**Records for this task:**

——————

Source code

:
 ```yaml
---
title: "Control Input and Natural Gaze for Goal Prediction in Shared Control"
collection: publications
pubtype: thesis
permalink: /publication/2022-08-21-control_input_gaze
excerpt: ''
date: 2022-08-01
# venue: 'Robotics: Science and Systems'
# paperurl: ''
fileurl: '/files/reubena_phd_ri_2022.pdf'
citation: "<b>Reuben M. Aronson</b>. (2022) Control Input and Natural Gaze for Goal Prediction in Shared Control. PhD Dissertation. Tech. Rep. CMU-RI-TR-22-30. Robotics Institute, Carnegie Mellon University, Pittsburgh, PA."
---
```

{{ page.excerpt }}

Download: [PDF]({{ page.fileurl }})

——————

**Exercise brief:**
What is the number of lines above that hold the string "Robotics"? Answer with that number alone.

**Answer for the task:**
2